The Dead Boys
Series or Stand Alone: Stand Alone
Release Date: September 2010
Publisher: Putnam Juvenile
Author Site: http://www.demonkeeper.com/
My Rating: 4/5
Source: Received for review from Planned Television Arts
In the desert town of Richland, Washington, there stands a giant sycamore tree. Horribly mutated by nuclear waste, it feeds on the life energy of boys that it snags with its living roots. And when Teddy Matthews moves to town, the tree trains its sights on its next victim.

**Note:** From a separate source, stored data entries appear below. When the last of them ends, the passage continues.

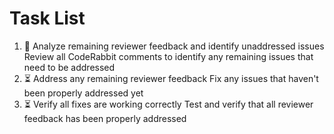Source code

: # Task List

1. 🔄 Analyze remaining reviewer feedback and identify unaddressed issues
Review all CodeRabbit comments to identify any remaining issues that need to be addressed
2. ⏳ Address any remaining reviewer feedback
Fix any issues that haven't been properly addressed yet
3. ⏳ Verify all fixes are working correctly
Test and verify that all reviewer feedback has been properly addressed

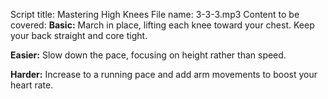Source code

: Script title: Mastering High Knees
File name: 3-3-3.mp3
Content to be covered:
**Basic:** March in place, lifting each knee toward your chest. Keep your back straight and core tight.

**Easier:** Slow down the pace, focusing on height rather than speed.

**Harder:** Increase to a running pace and add arm movements to boost your heart rate.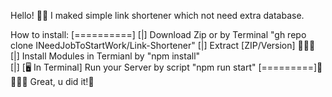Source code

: Hello! 🤚🏼
I maked simple link shortener which not need extra database.


How to install:
[==========]
[|] Download Zip or by Terminal "gh repo clone INeedJobToStartWork/Link-Shortener"
[|] Extract [ZIP/Version] 🏃🏽‍♀️
[|] Install Modules in Termianl by "npm install"      
[|] [🖥️ In Terminal] Run your Server by script "npm run start"
[=========]🏁
🏃🏻‍♂️
 Great, u did it!🥇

From the start, Teddy knows something is very wrong with Richland- every kid he meets disappears before his eyes. A trip to the cemetery confirms that these boys are actually dead and trying to lure him to the tree. But that knowledge is no help when Teddy is swept into the tree's world, a dark version of Richland from which there is no escape . . .
I haven't read many middle-grade novels and I know I've never read any novels featuring killer trees... Honestly, I stray away from the younger side of the YA genre. I probably shouldn't say no to a particular group of books anymore because most of the time I enjoy the ones I normally think I wouldn't. But I digress... I quickly gobbled up The Dead Boys. It was tough to put the book down to be quite honest. I just had to know what happened to Teddy and all those...well, dead boys!

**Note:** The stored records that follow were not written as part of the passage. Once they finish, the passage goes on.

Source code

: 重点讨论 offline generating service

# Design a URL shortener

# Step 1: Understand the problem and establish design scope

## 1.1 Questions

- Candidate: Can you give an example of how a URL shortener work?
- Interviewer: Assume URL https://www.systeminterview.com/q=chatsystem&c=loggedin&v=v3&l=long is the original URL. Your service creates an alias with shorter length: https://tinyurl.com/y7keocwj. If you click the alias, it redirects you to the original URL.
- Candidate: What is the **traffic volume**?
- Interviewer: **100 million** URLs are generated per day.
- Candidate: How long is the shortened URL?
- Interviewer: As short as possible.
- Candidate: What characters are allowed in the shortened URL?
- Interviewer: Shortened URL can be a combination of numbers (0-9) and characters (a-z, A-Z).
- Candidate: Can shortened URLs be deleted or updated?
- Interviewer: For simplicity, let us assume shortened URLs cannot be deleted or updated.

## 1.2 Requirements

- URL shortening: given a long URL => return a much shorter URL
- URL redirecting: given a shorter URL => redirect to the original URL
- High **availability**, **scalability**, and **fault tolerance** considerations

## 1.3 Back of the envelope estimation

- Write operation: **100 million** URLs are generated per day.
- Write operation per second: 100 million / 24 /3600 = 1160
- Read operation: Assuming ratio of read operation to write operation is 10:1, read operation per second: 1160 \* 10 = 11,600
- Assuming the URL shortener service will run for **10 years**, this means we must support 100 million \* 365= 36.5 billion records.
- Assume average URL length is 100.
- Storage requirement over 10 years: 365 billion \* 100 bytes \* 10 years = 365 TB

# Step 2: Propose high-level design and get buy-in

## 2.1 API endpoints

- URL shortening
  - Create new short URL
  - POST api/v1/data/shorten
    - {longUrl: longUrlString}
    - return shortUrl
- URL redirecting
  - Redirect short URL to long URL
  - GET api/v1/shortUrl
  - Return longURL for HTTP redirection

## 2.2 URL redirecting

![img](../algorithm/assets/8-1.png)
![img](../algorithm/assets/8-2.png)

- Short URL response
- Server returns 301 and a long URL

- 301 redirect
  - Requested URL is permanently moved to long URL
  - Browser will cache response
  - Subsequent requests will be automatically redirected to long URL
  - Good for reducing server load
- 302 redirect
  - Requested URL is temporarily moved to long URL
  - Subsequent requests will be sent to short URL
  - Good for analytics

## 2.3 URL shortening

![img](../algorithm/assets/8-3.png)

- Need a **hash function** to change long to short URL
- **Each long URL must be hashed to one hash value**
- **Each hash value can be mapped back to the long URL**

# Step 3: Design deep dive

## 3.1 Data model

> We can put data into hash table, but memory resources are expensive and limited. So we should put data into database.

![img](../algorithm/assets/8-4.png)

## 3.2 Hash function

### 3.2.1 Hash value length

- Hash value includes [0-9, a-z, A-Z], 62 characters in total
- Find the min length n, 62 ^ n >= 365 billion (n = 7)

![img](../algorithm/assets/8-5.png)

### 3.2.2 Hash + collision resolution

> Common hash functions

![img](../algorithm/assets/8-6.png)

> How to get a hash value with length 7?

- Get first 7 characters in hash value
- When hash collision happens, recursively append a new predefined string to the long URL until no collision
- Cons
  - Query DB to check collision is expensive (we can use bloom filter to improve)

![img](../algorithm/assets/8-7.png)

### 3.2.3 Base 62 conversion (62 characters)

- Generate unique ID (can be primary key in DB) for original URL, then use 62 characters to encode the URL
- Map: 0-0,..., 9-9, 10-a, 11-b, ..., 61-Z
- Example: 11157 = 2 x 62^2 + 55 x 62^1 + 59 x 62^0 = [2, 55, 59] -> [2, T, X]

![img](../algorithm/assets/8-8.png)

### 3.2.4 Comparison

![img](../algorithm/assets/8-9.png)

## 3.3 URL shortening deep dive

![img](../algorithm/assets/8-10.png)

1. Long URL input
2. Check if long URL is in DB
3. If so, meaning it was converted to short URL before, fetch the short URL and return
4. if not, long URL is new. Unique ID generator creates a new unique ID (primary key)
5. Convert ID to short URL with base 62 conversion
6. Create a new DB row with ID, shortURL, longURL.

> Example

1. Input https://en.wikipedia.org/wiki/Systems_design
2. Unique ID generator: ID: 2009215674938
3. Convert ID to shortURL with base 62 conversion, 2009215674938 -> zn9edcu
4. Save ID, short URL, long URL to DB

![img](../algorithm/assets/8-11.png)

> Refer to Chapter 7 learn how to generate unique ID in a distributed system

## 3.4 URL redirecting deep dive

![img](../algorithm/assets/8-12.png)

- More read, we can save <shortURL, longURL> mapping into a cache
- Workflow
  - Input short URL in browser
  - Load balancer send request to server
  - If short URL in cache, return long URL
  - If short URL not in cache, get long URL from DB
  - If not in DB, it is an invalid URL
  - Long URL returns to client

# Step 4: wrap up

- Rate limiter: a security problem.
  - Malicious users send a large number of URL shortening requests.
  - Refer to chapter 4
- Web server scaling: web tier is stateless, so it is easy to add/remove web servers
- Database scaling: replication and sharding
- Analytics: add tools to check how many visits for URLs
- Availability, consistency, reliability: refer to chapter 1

As the synopsis reads, shortly after moving to Richland, Washington Teddy starts to meet all these boys around town. And they do indeed disappear before his eyes. Of course, it freaks the poor kid out but he's determined to find out what's going on. As Teddy starts to piece things together he finds out that the gigantic, scary tree next door has something to do with all of the boys' disappearances. Targeted as the tree's next victim, Teddy is sucked into the dim and distorted world of the tree and has to fight for his life and those of the missing boys.

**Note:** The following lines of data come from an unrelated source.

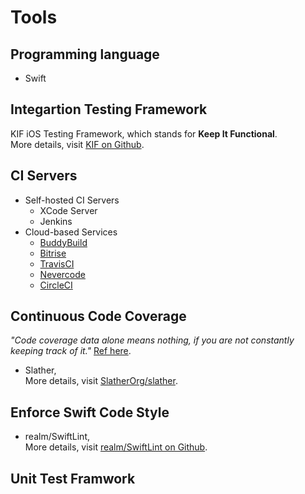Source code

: # Tools

## Programming language

* Swift

## Integartion Testing Framework

KIF iOS Testing Framework, which stands for **Keep It Functional**.  
More details, visit [KIF on Github](https://github.com/kif-framework/KIF).

## CI Servers

* Self-hosted CI Servers
    * XCode Server
    * Jenkins
* Cloud-based Services
    * [BuddyBuild](https://www.buddybuild.com/)
    * [Bitrise](https://www.bitrise.io/)
    * [TravisCI](https://travis-ci.org/)
    * [Nevercode](https://nevercode.io/)
    * [CircleCI](https://circleci.com/)


## Continuous Code Coverage

_"Code coverage data alone means nothing, if you are not constantly keeping track of it."_ [Ref here](https://pspdfkit.com/blog/2016/continuous-ios-code-coverage-with-jenkins-and-slather/).

* Slather,  
More details, visit [SlatherOrg/slather](https://github.com/SlatherOrg/slather).

## Enforce Swift Code Style

* realm/SwiftLint,  
More details, visit [realm/SwiftLint on Github](https://github.com/realm/SwiftLint).

## Unit Test Framwork
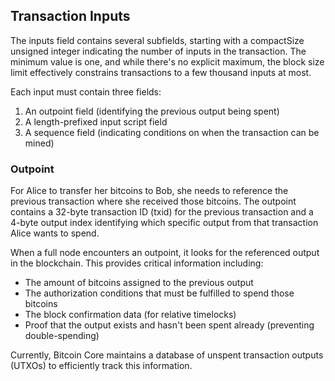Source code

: ## Transaction Inputs

The inputs field contains several subfields, starting with a compactSize unsigned integer indicating the number of inputs in the transaction. The minimum value is one, and while there's no explicit maximum, the block size limit effectively constrains transactions to a few thousand inputs at most.

Each input must contain three fields:
1. An outpoint field (identifying the previous output being spent)
2. A length-prefixed input script field
3. A sequence field (indicating conditions on when the transaction can be mined)

### Outpoint

For Alice to transfer her bitcoins to Bob, she needs to reference the previous transaction where she received those bitcoins. The outpoint contains a 32-byte transaction ID (txid) for the previous transaction and a 4-byte output index identifying which specific output from that transaction Alice wants to spend.

When a full node encounters an outpoint, it looks for the referenced output in the blockchain. This provides critical information including:
- The amount of bitcoins assigned to the previous output
- The authorization conditions that must be fulfilled to spend those bitcoins
- The block confirmation data (for relative timelocks)
- Proof that the output exists and hasn't been spent already (preventing double-spending)

Currently, Bitcoin Core maintains a database of unspent transaction outputs (UTXOs) to efficiently track this information.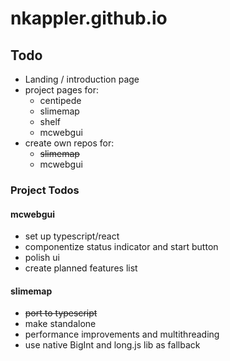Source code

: # nkappler.github.io

Todo
---

- Landing / introduction page
- project pages for:
  - centipede
  - slimemap
  - shelf
  - mcwebgui
- create own repos for:
  - ~~slimemap~~
  - mcwebgui

### Project Todos

#### mcwebgui
- set up typescript/react
- componentize status indicator and start button
- polish ui
- create planned features list

#### slimemap
- ~~port to typescript~~
- make standalone
- performance improvements and multithreading
- use native BigInt and long.js lib as fallback
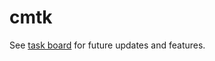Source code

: # cmtk

See [task board](https://app.gitkraken.com/glo/board/Xn4YJC5qdgApg_KM) for future updates and features.
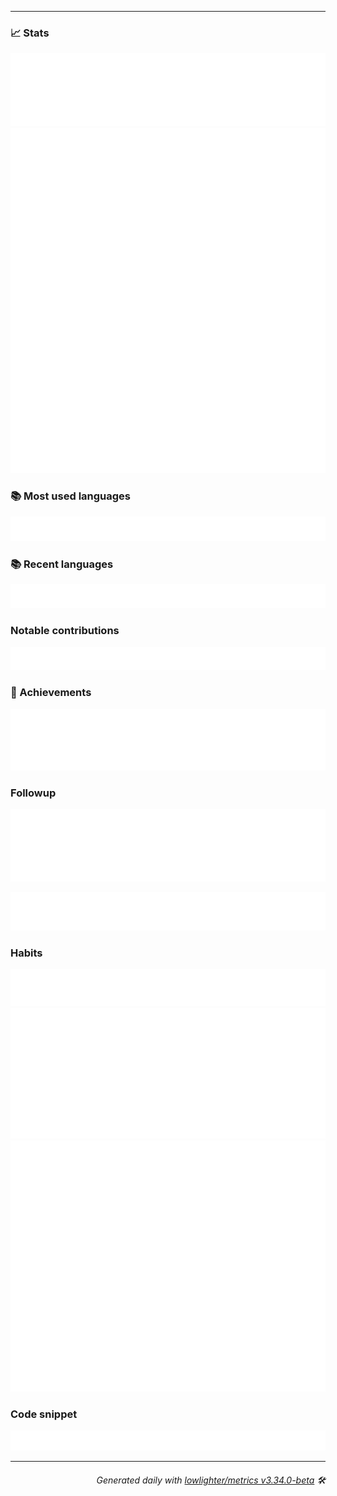 <p align="center"></p>

---------------------------------------------------------------------------------------------------------------------------------------------------------------------------------

### 📈 Stats

<a href="https://rawcdn.githack.com/kipjr/kipjr/main/github-metrics.html">
<img src="./stats.svg">
</a>

<a href="https://rawcdn.githack.com/kipjr/kipjr/main/github-metrics.html">
<img src="./lines.svg">
</a>

### 📚 Most used languages

<a href="https://rawcdn.githack.com/kipjr/kipjr/main/github-metrics.html">
<img src="./languages.svg">
</a>

### 📚 Recent languages

<a href="https://rawcdn.githack.com/kipjr/kipjr/main/github-metrics.html">
<img src="./recent-languages.svg">
</a>

### Notable contributions

<a href="https://rawcdn.githack.com/kipjr/kipjr/main/github-metrics.html">
<img src="./notable.svg">
</a>

### 🏅 Achievements

<a href="https://rawcdn.githack.com/kipjr/kipjr/main/github-metrics.html">
<img src="./achievements.svg">
</a>

### Followup

![](./followup.svg)

![](./reactions.svg)

### Habits

<a href="https://rawcdn.githack.com/kipjr/kipjr/main/github-metrics.html">
<img src="./habits.svg">

<img src="./isocalendar.svg">
</a>

<img src="./calendar.svg">
</a>

### Code snippet

![](./snippet.svg)

---------------------------------------------------------------------------------------------------------------------------------------------------------------------------------

<h6 align="right"><em>
    Generated daily with <a href="https://github.com/lowlighter/metrics">lowlighter/metrics v3.34.0-beta</a> 🛠️ <!-- VERSION => MAJOR.minor.patch -->
</em></h6>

Teddy is portrayed as a wimpy character who can be called shy, timid, a loner even... but I suppose trying to figure out a creepy mystery and trying to stay alive at the same time will change one's character a bit. Teddy definitely grew on me, not that I didn't like him in the beginning mind you. But I definitely didn't want the tree to kill him and he's actually a pretty brave and loyal kid. You'll see why because you're going to want to read this one. I liked the unique element of the tree! I liked the creepiness of the story, I mean it didn't scare me where I had to stop reading it but I definitely got some chills! And the story overall sucked me in! I love books that do that, as I'm sure most readers do.
This is also my first experience with the author's writing. I enjoyed the simplicity and flow of the writing. It wasn't bogged down with heavy details or over-the-top descriptions. The author was able to successfully pull me into Teddy's world and I could easily "see" a lot of the scenes in my head. It was a lot of fun reading The Dead Boys and I'm looking forward to more of Royce's work.